Raw data Start Marker
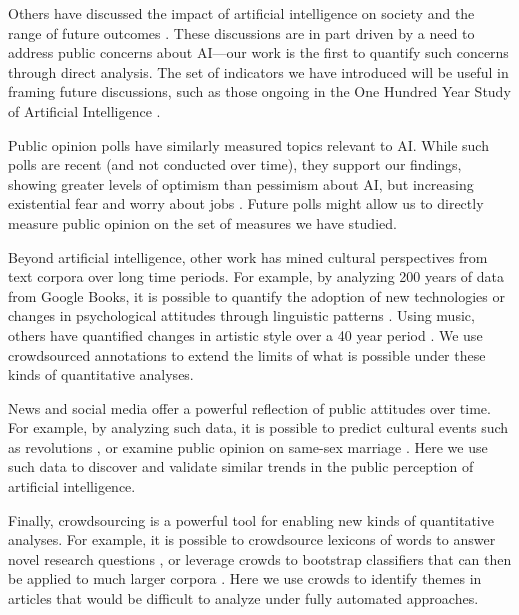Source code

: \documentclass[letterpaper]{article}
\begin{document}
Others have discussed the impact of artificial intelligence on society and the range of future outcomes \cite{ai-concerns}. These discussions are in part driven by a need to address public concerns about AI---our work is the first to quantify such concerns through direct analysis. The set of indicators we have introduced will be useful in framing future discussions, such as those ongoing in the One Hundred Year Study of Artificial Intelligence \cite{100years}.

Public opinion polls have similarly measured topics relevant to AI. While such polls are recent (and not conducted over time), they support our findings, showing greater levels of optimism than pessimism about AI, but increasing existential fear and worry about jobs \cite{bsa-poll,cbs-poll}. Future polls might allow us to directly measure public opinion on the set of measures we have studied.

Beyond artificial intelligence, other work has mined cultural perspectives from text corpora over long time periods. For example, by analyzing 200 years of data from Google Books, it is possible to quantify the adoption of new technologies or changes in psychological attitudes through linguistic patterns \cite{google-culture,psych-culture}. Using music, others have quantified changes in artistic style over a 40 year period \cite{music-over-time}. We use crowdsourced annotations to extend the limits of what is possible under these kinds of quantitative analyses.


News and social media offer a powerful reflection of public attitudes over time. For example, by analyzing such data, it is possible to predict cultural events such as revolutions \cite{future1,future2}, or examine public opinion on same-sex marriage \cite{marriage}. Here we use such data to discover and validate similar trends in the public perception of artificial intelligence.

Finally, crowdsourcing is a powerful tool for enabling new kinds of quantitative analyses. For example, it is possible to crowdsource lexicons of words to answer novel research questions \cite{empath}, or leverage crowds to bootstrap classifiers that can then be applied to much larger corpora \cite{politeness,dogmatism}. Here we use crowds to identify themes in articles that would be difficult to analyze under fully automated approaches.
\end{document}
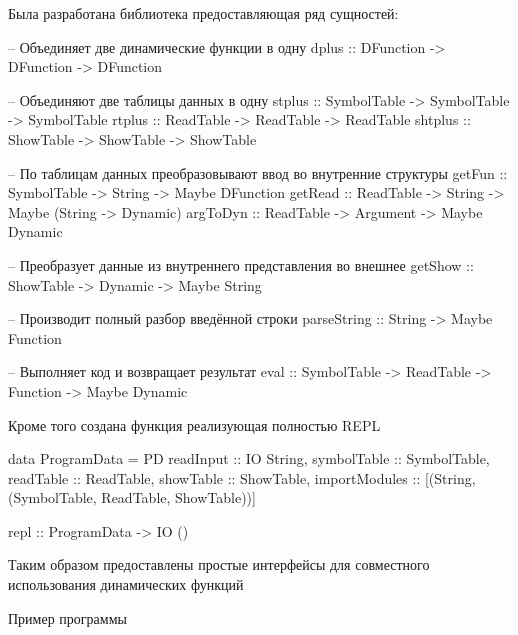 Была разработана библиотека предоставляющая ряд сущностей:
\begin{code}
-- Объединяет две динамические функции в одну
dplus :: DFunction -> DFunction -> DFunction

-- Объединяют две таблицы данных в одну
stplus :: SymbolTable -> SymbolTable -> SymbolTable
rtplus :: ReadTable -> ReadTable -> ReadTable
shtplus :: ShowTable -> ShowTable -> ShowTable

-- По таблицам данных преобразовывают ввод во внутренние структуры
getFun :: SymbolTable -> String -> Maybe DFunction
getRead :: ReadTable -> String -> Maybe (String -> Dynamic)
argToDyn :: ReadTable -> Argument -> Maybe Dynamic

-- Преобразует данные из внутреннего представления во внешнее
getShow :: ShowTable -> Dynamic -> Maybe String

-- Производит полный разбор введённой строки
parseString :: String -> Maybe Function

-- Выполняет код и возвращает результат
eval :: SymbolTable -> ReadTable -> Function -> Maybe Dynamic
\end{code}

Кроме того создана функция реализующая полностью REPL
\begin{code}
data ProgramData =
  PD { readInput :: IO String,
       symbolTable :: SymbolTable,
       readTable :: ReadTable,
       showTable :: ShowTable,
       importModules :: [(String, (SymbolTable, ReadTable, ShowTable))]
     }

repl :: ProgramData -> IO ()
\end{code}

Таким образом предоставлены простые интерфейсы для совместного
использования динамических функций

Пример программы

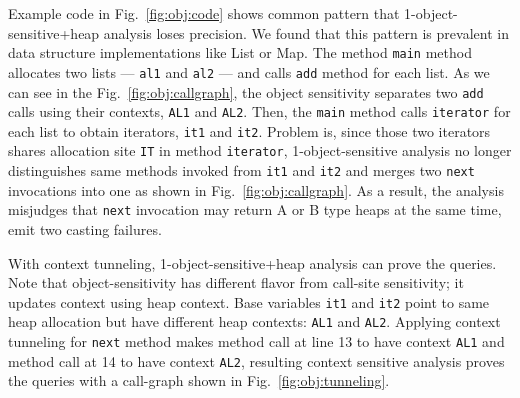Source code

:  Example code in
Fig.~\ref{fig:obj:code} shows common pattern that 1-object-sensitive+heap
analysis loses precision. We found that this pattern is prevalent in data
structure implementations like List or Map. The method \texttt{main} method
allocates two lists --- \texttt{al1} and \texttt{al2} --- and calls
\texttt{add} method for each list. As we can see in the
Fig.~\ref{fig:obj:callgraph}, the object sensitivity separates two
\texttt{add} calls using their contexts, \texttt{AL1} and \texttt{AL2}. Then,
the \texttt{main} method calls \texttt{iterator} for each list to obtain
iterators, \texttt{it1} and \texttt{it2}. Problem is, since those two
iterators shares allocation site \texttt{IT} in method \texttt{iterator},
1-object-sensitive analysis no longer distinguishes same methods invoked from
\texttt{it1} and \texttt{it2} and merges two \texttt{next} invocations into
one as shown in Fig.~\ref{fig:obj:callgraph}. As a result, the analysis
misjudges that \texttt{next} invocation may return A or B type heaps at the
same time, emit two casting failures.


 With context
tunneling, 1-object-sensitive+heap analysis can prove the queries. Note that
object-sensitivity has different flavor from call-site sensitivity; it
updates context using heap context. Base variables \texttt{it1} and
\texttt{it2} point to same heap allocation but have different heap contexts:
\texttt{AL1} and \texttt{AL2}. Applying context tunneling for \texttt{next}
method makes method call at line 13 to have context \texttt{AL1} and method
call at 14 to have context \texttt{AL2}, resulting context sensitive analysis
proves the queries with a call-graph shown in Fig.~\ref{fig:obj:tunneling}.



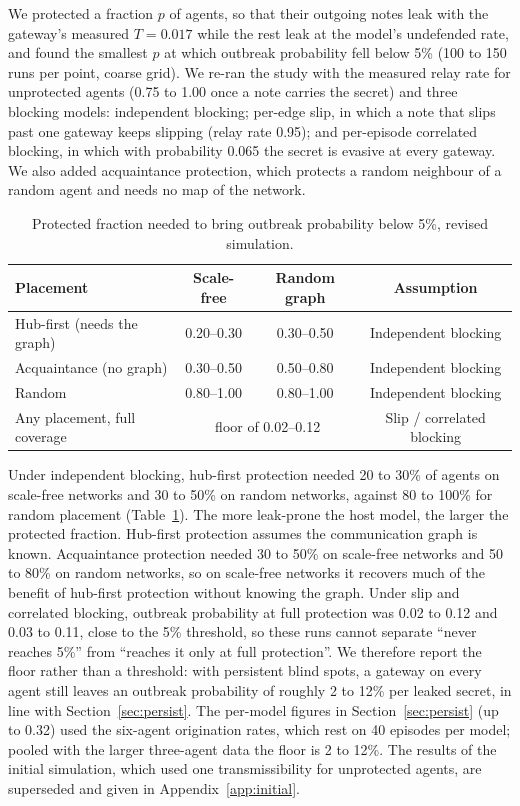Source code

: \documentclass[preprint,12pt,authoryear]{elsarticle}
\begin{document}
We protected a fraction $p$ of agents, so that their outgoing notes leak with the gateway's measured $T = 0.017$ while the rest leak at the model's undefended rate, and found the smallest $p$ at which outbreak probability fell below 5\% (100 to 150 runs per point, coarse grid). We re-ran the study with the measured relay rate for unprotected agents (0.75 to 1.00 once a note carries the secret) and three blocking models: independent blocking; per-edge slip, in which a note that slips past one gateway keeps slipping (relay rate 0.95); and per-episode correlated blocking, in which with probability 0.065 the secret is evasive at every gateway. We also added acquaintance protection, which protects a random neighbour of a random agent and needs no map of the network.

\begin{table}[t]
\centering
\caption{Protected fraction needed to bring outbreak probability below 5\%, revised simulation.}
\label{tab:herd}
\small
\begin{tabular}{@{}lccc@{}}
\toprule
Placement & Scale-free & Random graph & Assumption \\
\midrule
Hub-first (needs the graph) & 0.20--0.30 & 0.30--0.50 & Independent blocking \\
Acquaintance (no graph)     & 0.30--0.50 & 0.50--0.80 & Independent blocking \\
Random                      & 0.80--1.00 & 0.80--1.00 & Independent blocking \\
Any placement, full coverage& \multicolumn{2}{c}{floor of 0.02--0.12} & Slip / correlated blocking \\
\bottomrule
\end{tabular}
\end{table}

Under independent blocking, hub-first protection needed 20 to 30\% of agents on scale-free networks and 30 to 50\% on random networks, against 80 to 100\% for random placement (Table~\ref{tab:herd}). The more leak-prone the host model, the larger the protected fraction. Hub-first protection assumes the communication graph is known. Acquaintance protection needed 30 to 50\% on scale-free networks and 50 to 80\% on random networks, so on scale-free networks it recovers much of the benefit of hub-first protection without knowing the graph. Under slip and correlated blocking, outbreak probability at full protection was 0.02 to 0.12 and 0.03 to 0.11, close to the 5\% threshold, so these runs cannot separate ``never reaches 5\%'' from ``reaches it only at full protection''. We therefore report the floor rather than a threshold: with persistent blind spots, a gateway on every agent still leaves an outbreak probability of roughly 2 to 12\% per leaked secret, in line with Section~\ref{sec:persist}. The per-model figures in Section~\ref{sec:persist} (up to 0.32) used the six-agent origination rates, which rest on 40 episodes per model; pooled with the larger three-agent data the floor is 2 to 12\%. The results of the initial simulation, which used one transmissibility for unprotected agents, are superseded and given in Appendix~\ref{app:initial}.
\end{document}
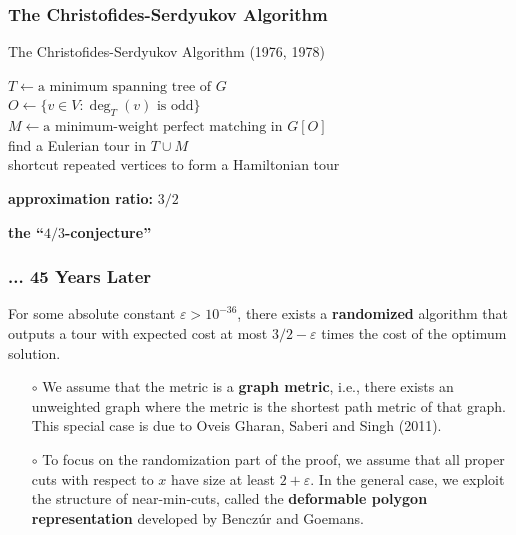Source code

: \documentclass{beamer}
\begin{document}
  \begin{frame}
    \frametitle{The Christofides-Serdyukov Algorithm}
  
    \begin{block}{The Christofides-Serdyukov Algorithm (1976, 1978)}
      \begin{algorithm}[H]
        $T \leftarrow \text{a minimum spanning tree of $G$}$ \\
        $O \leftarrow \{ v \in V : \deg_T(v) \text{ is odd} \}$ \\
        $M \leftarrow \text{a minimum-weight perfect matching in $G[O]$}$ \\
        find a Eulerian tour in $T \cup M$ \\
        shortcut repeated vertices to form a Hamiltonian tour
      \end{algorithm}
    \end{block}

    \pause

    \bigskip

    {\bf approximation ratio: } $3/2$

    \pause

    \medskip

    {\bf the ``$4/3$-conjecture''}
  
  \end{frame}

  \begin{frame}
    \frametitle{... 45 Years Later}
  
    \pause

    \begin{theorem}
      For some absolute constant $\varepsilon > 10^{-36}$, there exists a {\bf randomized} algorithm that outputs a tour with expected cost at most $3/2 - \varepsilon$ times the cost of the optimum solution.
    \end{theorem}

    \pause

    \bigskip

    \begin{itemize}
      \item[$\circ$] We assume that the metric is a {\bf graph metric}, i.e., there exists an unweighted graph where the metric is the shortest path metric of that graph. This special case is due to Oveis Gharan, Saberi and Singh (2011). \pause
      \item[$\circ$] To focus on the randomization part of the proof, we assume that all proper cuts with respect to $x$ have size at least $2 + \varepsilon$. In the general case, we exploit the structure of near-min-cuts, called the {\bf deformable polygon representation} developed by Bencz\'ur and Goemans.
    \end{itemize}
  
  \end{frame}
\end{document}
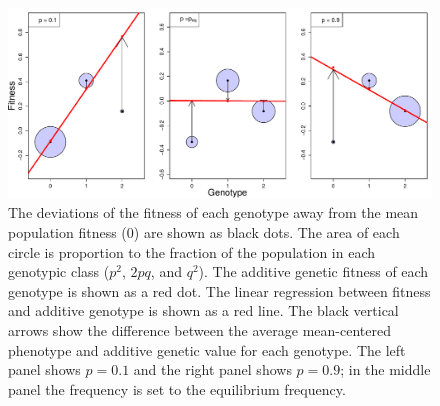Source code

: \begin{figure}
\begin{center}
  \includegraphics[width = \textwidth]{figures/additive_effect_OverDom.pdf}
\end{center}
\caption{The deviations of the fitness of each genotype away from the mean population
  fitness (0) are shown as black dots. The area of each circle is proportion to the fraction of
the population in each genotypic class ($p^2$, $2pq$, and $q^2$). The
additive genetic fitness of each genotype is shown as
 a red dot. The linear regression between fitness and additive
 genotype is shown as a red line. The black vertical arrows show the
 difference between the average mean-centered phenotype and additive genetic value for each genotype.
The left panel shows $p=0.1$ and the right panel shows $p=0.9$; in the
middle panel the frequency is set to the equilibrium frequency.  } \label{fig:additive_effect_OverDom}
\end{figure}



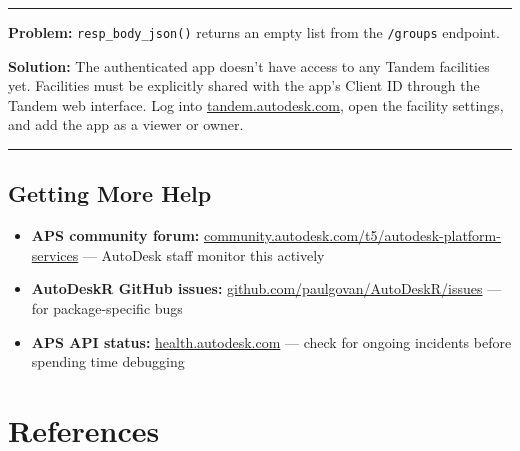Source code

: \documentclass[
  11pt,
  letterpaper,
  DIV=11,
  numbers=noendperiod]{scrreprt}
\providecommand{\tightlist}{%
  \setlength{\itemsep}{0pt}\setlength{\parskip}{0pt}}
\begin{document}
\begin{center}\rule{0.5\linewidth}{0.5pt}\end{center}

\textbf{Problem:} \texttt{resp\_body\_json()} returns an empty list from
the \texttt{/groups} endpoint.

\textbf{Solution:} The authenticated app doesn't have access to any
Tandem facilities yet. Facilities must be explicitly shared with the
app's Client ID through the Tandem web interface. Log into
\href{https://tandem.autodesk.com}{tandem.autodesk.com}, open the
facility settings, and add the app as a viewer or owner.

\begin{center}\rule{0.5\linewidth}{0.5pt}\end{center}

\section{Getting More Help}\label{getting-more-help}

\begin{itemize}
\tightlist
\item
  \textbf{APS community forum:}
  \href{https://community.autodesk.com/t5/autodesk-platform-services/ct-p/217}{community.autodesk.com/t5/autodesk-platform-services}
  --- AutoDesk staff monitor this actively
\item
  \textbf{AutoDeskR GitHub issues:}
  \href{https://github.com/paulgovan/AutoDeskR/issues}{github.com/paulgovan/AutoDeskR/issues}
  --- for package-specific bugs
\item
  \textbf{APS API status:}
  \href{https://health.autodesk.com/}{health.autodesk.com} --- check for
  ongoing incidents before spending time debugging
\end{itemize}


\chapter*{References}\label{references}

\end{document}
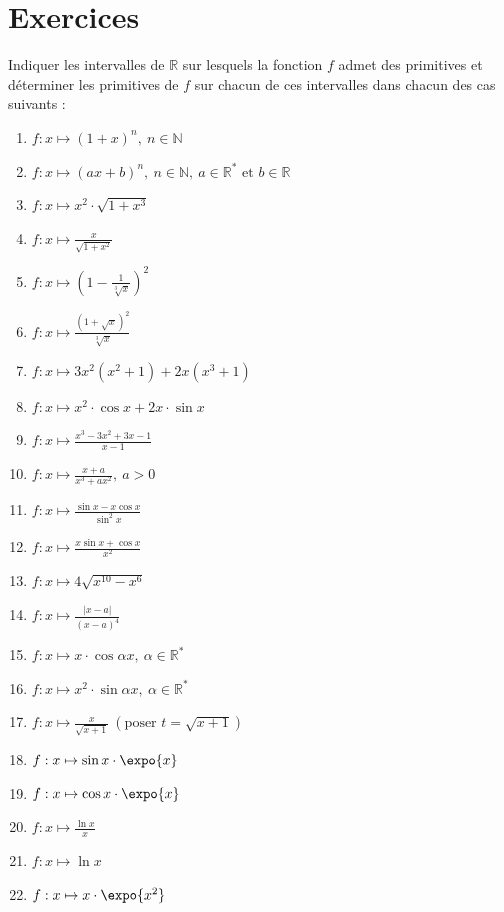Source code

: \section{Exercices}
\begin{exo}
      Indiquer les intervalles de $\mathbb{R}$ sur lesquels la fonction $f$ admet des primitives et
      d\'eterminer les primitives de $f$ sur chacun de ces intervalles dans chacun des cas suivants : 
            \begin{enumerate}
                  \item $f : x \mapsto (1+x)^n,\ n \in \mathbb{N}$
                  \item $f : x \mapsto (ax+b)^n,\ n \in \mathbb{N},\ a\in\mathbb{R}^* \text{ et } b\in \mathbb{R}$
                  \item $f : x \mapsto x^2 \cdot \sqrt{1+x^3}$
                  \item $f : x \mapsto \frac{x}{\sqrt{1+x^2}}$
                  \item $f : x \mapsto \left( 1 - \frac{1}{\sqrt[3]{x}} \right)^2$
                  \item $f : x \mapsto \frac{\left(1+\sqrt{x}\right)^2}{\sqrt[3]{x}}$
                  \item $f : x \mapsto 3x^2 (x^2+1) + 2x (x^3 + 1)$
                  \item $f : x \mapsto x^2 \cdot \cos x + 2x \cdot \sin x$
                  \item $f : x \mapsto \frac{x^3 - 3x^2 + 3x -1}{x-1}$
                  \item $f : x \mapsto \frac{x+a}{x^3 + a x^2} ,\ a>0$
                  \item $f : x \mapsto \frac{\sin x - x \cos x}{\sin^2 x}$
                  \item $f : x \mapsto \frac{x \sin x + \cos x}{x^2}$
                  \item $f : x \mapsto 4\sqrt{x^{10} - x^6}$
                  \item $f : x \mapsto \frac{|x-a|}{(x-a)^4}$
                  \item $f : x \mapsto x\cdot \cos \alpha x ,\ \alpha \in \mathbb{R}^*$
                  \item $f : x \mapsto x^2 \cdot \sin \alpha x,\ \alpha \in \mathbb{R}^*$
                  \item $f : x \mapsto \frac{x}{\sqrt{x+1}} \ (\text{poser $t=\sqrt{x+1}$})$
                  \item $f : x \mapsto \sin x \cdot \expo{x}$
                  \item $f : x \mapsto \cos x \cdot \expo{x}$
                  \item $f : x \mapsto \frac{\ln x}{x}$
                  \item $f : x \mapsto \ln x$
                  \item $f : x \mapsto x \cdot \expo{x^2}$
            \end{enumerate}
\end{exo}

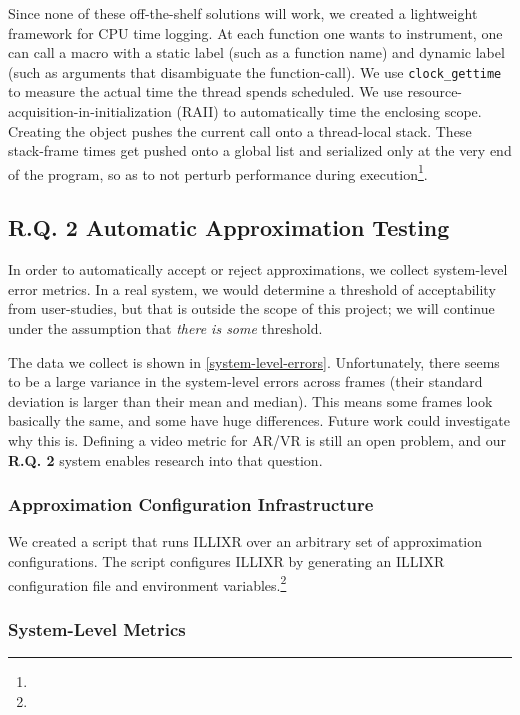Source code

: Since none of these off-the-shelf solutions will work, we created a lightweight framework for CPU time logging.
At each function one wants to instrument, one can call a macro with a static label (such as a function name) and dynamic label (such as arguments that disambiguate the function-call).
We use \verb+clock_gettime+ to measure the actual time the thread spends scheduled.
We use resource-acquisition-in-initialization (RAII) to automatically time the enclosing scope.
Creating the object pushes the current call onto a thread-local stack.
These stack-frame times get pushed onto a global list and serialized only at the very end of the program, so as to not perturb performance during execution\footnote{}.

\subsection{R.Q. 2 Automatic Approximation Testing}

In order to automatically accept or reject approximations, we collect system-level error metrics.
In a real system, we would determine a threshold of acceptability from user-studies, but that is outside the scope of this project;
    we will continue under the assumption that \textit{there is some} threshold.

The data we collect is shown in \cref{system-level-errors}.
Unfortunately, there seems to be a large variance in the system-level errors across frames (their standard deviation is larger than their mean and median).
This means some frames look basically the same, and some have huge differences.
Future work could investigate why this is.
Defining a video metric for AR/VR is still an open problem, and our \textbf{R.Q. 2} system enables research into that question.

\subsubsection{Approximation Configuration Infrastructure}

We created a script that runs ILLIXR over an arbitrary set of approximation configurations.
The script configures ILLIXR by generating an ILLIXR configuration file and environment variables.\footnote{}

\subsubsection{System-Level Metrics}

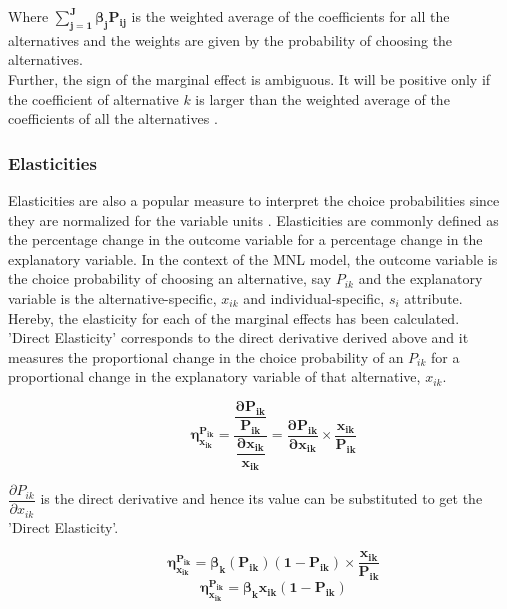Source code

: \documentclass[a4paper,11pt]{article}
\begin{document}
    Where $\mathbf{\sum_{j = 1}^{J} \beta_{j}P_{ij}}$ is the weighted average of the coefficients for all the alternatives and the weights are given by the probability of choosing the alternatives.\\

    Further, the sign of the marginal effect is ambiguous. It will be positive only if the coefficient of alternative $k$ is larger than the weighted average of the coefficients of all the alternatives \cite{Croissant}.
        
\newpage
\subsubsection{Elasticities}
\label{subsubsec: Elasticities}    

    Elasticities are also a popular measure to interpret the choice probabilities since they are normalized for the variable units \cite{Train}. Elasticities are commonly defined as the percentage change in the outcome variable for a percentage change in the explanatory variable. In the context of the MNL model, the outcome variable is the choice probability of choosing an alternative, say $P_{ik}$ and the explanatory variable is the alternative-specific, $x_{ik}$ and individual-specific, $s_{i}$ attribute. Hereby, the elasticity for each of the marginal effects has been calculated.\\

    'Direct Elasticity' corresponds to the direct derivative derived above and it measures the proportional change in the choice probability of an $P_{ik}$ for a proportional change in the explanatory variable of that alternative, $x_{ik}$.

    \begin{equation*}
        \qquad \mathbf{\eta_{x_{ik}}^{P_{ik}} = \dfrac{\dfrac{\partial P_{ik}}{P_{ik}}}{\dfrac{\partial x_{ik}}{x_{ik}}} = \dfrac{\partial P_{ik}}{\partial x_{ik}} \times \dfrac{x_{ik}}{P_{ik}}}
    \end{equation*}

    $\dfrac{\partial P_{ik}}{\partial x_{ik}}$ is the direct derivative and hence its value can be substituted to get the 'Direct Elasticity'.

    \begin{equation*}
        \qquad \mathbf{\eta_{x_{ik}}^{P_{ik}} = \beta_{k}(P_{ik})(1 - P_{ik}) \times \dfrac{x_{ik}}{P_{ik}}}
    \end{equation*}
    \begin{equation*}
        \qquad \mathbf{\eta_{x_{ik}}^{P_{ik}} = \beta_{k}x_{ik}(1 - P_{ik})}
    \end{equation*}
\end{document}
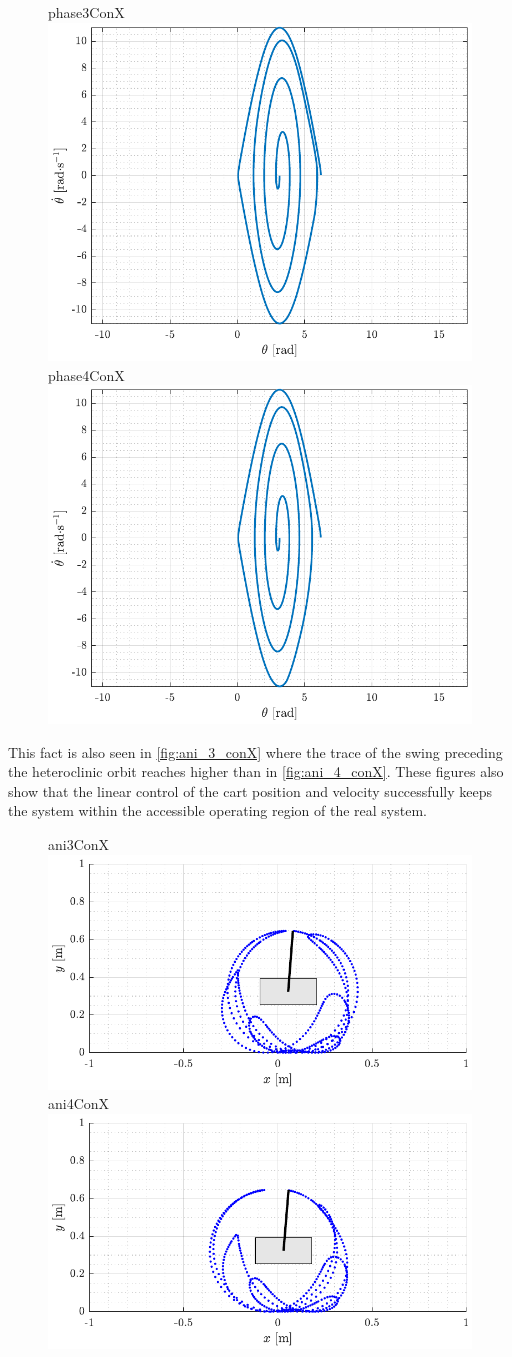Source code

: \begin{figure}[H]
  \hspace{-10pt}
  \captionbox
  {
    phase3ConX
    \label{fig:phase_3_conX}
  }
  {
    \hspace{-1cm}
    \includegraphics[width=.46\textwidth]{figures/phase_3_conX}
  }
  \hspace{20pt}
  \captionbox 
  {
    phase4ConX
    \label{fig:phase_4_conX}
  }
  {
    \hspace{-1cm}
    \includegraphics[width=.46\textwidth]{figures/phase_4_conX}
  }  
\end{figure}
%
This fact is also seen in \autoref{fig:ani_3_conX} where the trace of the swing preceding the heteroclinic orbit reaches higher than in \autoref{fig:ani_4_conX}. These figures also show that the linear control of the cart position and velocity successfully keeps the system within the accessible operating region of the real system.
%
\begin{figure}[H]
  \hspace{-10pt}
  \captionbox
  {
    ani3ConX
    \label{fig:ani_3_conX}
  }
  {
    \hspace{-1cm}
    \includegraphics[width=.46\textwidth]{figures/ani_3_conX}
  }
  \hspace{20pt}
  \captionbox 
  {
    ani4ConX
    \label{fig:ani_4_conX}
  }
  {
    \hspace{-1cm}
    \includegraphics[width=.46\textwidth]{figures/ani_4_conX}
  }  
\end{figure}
Raw data End Marker
* _Required work_
Write out, word for word, the stretch of entries that begins at the line with "importModules :: [(String, (SymbolTable, ReadTable, ShowTable))]" and ends at the line with "point to same". Pictures do not belong in it.

* _Result of this exercise_
       importModules :: [(String, (SymbolTable, ReadTable, ShowTable))]
     }

repl :: ProgramData -> IO ()
\end{code}

Таким образом предоставлены простые интерфейсы для совместного
использования динамических функций

Пример программы

Source code

:  Example code in
Fig.~\ref{fig:obj:code} shows common pattern that 1-object-sensitive+heap
analysis loses precision. We found that this pattern is prevalent in data
structure implementations like List or Map. The method \texttt{main} method
allocates two lists --- \texttt{al1} and \texttt{al2} --- and calls
\texttt{add} method for each list. As we can see in the
Fig.~\ref{fig:obj:callgraph}, the object sensitivity separates two
\texttt{add} calls using their contexts, \texttt{AL1} and \texttt{AL2}. Then,
the \texttt{main} method calls \texttt{iterator} for each list to obtain
iterators, \texttt{it1} and \texttt{it2}. Problem is, since those two
iterators shares allocation site \texttt{IT} in method \texttt{iterator},
1-object-sensitive analysis no longer distinguishes same methods invoked from
\texttt{it1} and \texttt{it2} and merges two \texttt{next} invocations into
one as shown in Fig.~\ref{fig:obj:callgraph}. As a result, the analysis
misjudges that \texttt{next} invocation may return A or B type heaps at the
same time, emit two casting failures.


 With context
tunneling, 1-object-sensitive+heap analysis can prove the queries. Note that
object-sensitivity has different flavor from call-site sensitivity; it
updates context using heap context. Base variables \texttt{it1} and
\texttt{it2} point to same heap allocation but have different heap contexts:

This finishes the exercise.